As a player, Bass never shone in the States. He hit .333 with 37 HRs and 143 RBI for the great Denver Bears team of 1980, when he was already 26 years old and heading for career-minor-leaguer status. He got only 325 major league at bats for 5 clubs over 6 years, but rejuvenated his career in Japan with the Hanshin Tigers, whom he joined in 1983. He won the Japanese Triple Crown in 1985, hitting .350-54-134. He won the Triple Crown again in 1986, setting an all-time mark for batting at .389 and becoming the best gaijin hitter in Japanese history, an offensive and marketing force that overcame the deep xenophobia of Nippon. His playing career ended in June, 1988, when he was released by the Tigers for failing to leave the Oklahoma bedside of his hospitalized son.

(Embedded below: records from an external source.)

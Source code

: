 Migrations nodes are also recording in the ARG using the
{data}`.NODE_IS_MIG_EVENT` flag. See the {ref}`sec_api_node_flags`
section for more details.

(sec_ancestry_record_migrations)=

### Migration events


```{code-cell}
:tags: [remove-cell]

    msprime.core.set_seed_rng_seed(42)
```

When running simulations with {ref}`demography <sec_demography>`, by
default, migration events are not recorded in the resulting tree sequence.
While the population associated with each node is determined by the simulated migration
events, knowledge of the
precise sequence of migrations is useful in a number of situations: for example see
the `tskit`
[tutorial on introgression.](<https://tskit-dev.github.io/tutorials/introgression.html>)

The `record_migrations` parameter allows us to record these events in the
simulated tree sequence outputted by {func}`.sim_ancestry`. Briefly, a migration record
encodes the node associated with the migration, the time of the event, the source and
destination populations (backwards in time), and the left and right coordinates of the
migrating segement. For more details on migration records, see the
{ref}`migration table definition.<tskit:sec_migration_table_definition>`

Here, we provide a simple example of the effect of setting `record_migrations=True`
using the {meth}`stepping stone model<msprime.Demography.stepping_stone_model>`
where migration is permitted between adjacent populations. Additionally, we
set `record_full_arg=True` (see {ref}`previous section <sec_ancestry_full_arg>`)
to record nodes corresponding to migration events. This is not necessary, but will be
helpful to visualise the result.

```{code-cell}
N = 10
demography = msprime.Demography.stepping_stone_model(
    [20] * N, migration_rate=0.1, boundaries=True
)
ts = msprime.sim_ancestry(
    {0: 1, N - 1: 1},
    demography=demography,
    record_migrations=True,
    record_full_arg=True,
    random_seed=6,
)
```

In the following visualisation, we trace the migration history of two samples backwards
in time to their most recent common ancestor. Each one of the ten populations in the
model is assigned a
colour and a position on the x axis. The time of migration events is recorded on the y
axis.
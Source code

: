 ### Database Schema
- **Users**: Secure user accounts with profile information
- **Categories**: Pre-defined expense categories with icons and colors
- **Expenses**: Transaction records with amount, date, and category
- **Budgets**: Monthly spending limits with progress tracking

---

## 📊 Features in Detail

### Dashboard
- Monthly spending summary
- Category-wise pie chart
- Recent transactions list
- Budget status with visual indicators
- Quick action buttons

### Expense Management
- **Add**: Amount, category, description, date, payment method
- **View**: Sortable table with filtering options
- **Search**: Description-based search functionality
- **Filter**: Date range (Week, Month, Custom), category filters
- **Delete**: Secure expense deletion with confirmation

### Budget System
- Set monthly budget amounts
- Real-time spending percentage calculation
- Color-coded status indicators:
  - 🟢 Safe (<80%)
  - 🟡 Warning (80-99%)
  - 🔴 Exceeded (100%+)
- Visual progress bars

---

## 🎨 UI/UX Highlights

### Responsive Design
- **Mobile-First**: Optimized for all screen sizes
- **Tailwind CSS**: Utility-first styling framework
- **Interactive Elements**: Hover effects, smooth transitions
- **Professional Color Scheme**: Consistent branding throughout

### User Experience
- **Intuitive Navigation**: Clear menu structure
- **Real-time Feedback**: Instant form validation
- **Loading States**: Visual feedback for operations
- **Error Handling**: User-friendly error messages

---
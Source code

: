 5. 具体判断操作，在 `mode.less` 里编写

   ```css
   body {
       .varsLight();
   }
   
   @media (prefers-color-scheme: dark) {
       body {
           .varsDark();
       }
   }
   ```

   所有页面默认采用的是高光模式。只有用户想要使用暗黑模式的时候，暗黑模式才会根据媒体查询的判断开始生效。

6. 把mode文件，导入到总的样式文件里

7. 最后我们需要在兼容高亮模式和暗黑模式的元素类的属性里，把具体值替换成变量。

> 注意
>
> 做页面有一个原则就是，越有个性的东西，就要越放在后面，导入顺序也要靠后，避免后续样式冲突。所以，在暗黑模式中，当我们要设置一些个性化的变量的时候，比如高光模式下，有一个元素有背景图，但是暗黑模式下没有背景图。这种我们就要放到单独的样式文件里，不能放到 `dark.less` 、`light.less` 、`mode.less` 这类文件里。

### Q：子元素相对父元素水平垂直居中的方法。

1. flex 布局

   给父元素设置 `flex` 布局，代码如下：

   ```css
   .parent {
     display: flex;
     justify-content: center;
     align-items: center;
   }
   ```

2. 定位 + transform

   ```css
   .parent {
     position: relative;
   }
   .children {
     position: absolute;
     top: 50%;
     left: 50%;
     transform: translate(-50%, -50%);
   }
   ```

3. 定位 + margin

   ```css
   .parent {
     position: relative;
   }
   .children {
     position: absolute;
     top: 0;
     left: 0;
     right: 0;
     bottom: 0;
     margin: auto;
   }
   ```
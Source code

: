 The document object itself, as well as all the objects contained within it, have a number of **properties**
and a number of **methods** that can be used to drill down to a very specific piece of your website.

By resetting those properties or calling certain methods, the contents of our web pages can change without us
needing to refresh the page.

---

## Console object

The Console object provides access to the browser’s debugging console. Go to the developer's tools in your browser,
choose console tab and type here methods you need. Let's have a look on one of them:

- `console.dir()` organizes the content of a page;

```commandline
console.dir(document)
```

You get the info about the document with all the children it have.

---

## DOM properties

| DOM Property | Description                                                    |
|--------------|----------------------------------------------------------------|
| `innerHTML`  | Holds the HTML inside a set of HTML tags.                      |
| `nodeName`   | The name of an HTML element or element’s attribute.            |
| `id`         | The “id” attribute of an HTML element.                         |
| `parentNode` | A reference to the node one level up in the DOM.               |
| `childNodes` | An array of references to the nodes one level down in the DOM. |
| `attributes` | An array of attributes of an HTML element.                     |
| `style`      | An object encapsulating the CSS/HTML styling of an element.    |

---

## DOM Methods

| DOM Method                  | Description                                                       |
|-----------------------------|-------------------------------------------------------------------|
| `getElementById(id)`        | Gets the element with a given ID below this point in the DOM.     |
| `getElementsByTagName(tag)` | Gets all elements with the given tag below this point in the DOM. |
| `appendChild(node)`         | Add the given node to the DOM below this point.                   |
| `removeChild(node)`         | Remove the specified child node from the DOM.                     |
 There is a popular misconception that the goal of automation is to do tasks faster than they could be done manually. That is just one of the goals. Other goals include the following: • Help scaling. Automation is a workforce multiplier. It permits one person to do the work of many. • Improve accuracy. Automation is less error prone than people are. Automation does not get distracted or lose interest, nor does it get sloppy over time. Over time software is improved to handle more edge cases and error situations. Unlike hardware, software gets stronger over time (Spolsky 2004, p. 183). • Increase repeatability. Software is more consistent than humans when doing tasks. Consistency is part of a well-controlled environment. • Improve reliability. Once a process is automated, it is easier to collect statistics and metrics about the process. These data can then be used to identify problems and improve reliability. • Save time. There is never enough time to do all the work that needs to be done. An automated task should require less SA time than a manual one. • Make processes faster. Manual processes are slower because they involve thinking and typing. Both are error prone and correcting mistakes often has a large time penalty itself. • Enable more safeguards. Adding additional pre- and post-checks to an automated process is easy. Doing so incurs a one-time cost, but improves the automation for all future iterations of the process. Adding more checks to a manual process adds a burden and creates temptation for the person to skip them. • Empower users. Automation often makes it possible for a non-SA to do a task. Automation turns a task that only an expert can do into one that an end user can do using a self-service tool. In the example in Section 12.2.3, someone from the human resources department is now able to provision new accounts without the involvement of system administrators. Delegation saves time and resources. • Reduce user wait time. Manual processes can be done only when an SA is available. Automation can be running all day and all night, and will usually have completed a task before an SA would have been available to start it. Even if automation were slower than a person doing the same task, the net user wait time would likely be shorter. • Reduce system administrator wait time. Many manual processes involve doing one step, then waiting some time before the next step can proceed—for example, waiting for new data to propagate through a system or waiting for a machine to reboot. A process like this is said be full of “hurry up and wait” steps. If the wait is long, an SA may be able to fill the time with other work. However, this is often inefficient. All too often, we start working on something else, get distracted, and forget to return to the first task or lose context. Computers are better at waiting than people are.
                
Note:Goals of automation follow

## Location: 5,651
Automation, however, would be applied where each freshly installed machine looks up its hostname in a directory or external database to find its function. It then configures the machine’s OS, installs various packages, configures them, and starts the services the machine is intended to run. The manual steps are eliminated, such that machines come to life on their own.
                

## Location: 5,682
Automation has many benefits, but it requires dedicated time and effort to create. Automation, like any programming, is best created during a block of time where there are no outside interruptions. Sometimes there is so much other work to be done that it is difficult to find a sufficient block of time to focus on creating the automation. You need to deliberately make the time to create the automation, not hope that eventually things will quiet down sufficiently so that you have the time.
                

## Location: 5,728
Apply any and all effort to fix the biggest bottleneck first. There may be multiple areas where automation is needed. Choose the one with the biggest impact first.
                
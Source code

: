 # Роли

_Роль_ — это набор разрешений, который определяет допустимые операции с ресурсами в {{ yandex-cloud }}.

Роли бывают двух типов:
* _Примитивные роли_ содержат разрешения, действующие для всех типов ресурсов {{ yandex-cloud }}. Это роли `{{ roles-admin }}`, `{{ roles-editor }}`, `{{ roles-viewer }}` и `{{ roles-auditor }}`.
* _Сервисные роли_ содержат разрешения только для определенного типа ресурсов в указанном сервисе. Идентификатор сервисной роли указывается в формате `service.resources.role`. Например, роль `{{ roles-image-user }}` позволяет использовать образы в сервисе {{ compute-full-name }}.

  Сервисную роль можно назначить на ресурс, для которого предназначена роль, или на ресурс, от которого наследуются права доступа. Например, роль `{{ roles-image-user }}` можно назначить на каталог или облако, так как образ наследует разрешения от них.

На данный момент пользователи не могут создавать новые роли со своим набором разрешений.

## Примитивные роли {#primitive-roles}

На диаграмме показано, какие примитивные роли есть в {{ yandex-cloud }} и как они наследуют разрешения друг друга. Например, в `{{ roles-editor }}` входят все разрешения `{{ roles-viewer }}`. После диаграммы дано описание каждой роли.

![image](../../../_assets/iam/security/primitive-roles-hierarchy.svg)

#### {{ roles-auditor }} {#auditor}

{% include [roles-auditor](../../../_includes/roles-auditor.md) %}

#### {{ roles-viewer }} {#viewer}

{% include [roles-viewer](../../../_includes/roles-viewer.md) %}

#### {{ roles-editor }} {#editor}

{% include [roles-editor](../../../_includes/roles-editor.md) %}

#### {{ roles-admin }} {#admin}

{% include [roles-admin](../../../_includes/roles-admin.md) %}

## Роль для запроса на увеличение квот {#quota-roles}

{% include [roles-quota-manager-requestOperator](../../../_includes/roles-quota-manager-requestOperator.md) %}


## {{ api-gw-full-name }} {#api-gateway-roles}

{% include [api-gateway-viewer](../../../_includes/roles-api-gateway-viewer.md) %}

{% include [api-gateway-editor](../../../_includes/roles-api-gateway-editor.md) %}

Bass became the manger of the sophomore Seattle Timbers in 1993, after the Japanese owners of the team (a consortium headed by Nintendo) dismissed Rolf Samuels and after the mysterious Flor Sleumas disappeared without a trace. Much was expected of Bass, perhaps too much, for while hitters advanced under his watch, the team never performed well overall, and after a disappointing first year in Moline, Bass was fired. The new club skipper, Joe Morgan, reassigned Bass to the minor leagues where, as minor-league hitting coach, the burly Bass has continued to earn the praise of both Morgan and the scouting and player development office, headed for many years by the late Fate Norris. It was Norris who observed that whatever his limitations as a field manager, Bass "does know a thing or two about how to swing the bat and about when not to."